In order to evaluate whether lincRNAs constitute indepependent transcriptional units from surrounding genes we tested whether transcription of lincRNAs was dependent on the surrounding genes. We observed that the Pearson’s correlation in expression of gene-lincRNA pairs is higher when gene-lincRNA pairs are at a closer distance (see Additional file 1: Figure S3A). We performed this test in T. castaneum where expression data for different tissues was available.

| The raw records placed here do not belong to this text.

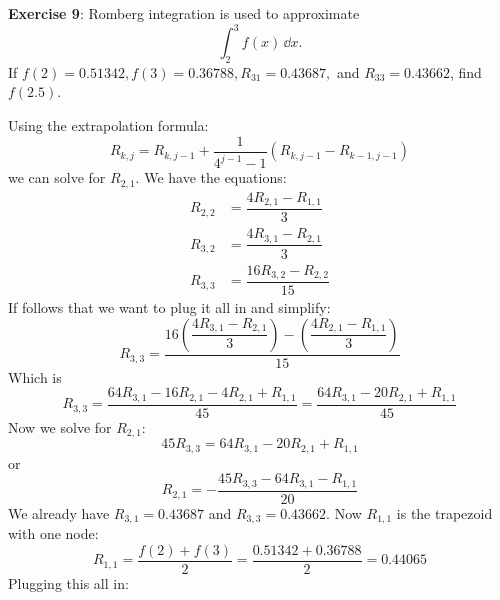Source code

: \documentclass{article}
\begin{document}
\textbf{Exercise 9}: Romberg integration is used to approximate
    \begin{equation*}
        \int_{2}^{3} f(x) \, \dd{x}.
    \end{equation*}
If $f(2) = 0.51342, f(3) = 0.36788, R_{31} = 0.43687,$ and $R_{33} = 0.43662$, find $f(2.5)$.
    \begin{answer}
        Using the extrapolation formula:
            \begin{equation*}
                R_{k, j} = R_{k, j - 1} + \dfrac{1}{4^{j - 1} - 1}(R_{k, j - 1}  - R_{k - 1, j - 1})
            \end{equation*}
        we can solve for $R_{2, 1}$. We have the equations:
            \begin{align*}
                R_{2, 2} &= \dfrac{4R_{2, 1} - R_{1, 1}}{3}   \\
                R_{3, 2} &= \dfrac{4R_{3, 1} - R_{2, 1}}{3}   \\
                R_{3, 3} &= \dfrac{16R_{3, 2} - R_{2, 2}}{15}   
            \end{align*}
        If follows that we want to plug it all in and simplify:
            \begin{equation*}
                R_{3, 3} = \dfrac{16\left(\dfrac{4R_{3, 1} - R_{2, 1}}{3}\right) - \left(\dfrac{4R_{2, 1} - R_{1, 1}}{3}\right)}{15}
            \end{equation*}
        Which is
            \begin{equation*}
                R_{3, 3} = \dfrac{64R_{3, 1} - 16R_{2, 1} - 4R_{2, 1} + R_{1, 1}}{45} = \dfrac{64R_{3, 1} - 20R_{2, 1} + R_{1, 1}}{45}
            \end{equation*}
        Now we solve for $R_{2, 1}$:
            \begin{equation*}
                45R_{3, 3} = 64R_{3,1} - 20R_{2, 1} + R_{1, 1}
            \end{equation*}
        or
            \begin{equation*}
                R_{2, 1} = -\dfrac{45R_{3, 3} - 64R_{3, 1} - R_{1, 1}}{20}
            \end{equation*}
        We already have $R_{3, 1} = 0.43687$ and $R_{3, 3} = 0.43662$. Now $R_{1, 1}$ is the trapezoid with one node:
            \begin{equation*}
                R_{1, 1} = \dfrac{f(2) + f(3)}{2} = \dfrac{0.51342 + 0.36788}{2} = 0.44065
            \end{equation*}
        Plugging this all in:
            \begin{equation*}

\end{equation*}
\end{answer}
\end{document}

Genes with similar expression patterns tend to cluster in the genome [50]. To test if certain regions of the genome might be enriched in lincRNAs we looked at the chromosomal distribution of lincRNA in the genomes of A.mellifera, T.castaneum, A.gambiae and D. melanogaster. The purpose of this analysis was to detect regions in the genome with a higher density of lincRNAs. The genomes of the above mentioned species are resolved at the chromosome level, i.e, many of scaffolds are grouped into a reasonable number of linkage groups. Thus, distribution of lincRNAs can be more accurately analysed and visualized. Nevertheless a clear enrichment pattern could not be detected. lincRNAs are distributed throughout the chromosomes of the analysed species in a rather homogenous fashion; it does not appear that any chromosome or chromosomal region is significantly enriched or depleted in lincRNAs (Additional file 1: Figure S3B).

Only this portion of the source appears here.